Responding to the Crisis of Fatherhood

This is an outstanding article by Fr. Roger Landry on the crisis of fatherhood in our society and how it impacts our relationship with God the Father. Please take a moment to read and reflect on this article.

Responding to the Crisis of Fatherhood

Today, Catholic Americans mark two celebrations: Holy Trinity Sunday and Father’s Day. The feast of the Holy Trinity is an occasion on which not only Catholics seek to deepen their appreciation of the mystery, and enter into the reality, of the communion of persons who is our Triune God. In particular, it’s a day on which normally special attention is given to God the Father, since on Pentecost we focus specifically on the Holy Spirit and throughout the year we normally concentrate on the life, words and works of Jesus. The Gospel reading the Church gives us this Sunday facilitates this focus on God the Father, because it shows how God the Father “so loved the world that he gave his only Son” (Jn 3:16).


This attention to the fatherhood of the first Person of the Blessed Trinity — especially on Father’s Day — is particularly timely and important. The future Pope Benedict, not one ordinarily prone to hyperbole, once said that this failure to see, appreciate and grasp the link between human paternity and the fatherhood of God is one of the greatest threats to the modern world.

“The crisis of fatherhood we are living today is an element, perhaps the most important, threatening man in his humanity,” Cardinal Ratzinger said in a remarkable March 15, 2000 speech at the Cathedral of Palermo, Sicily. The crisis of fatherhood facing modern society — a true “dissolution of fatherhood” — comes, he continued, from reducing paternity to a merely biological phenomenon, as an act of generation, sometimes even carried out in a laboratory, without its human and spiritual dimensions.
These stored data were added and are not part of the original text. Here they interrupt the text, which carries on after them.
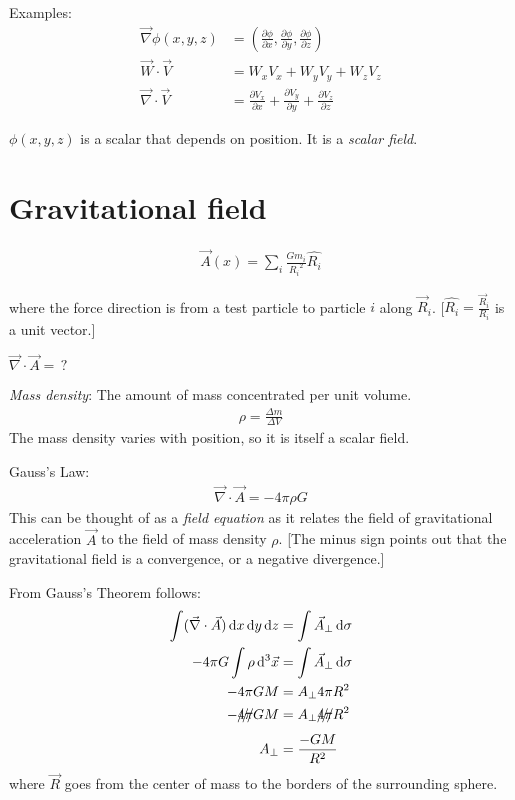 \documentclass[pagesize,headsepline,10pt,parskip=half,BCOR=12mm]{scrreprt}
\begin{document}
      Examples:
      \begin{align*}
        \vec \nabla \phi(x, y, z) &= \left(\frac{\partial
        \phi}{\partial x}, \frac{\partial \phi}{\partial y}, \frac{\partial
        \phi}{\partial z}\right)\\
        \vec W \cdot \vec V &= W_x V_x + W_y V_y + W_z V_z\\
        \vec \nabla \cdot \vec V &= \frac{\partial V_x}{\partial x}
        + \frac{\partial V_y}{\partial y} + \frac{\partial
        V_z}{\partial z}
      \end{align*}

      $\phi(x, y, z)$ is a scalar that depends on position. It is a
      \emph{scalar field}.
    \section{Gravitational field}
      \begin{align*}
        \vec A(x) = \sum_i \frac{Gm_i}{{R_i}^2} \hat{R_i}
      \end{align*}

      where the force direction is from a test particle to particle
      $i$ along $\vec R_i$. [$\hat{R_i} = \frac{\vec R_i}{R_i}$ is
      a unit vector.]

      $\vec \nabla \cdot \vec A =\, ?$

      \emph{Mass density}: The amount of mass concentrated per unit
      volume.
      \begin{align}
        \rho = \frac{\Delta m}{\Delta V}
      \end{align}
      The mass density varies with position, so it is itself
      a scalar field.

      Gauss's Law:
      \begin{align}
        \vec \nabla \cdot \vec A = -4 \pi \rho G
      \end{align}
      This can be thought of as a \emph{field equation} as it
      relates the field of gravitational acceleration $\vec A$ to
      the field of mass density $\rho$. [The minus sign points out
      that the gravitational field is a convergence, or a negative
      divergence.]

      From Gauss's Theorem follows:
      \begin{align}
        \int (\vec \nabla \cdot \vec A)\,\mathrm{d}x\,\mathrm{d}y\,\mathrm{d}z &= \int
        \vec A_\perp\,\mathrm{d}\sigma\\
        -4 \pi G \int \rho\,\mathrm{d}^3\vec x &= \int \vec
        A_\perp\,\mathrm{d}\sigma\\
        -4 \pi G M &= A_\perp 4 \pi R^2\\
        -\xout{4 \pi} G M &= A_\perp \xout{4 \pi} R^2\\
        A_\perp &= \frac{-G M}{R^2}
      \end{align}
      where $\vec R$ goes from the center of mass to the
      borders of the surrounding sphere.
\end{document}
That reduction not only leads to the “dissolution of what it means to be a son or a daughter,” but, on a spiritual plane, impedes our relationship to relate to God as he is and revealed himself. God, Cardinal Ratzinger stressed, “willed to manifest and describe himself as Father.” Human fatherhood provides us an analogy to understand the fatherhood of God, but “when human fatherhood has dissolved, all statements about God the Father are empty.” The crisis of fatherhood, therefore, leaves the human person confused about God and himself. That’s why, he argued, the crisis of paternity is perhaps the most important element threatening the human person and society.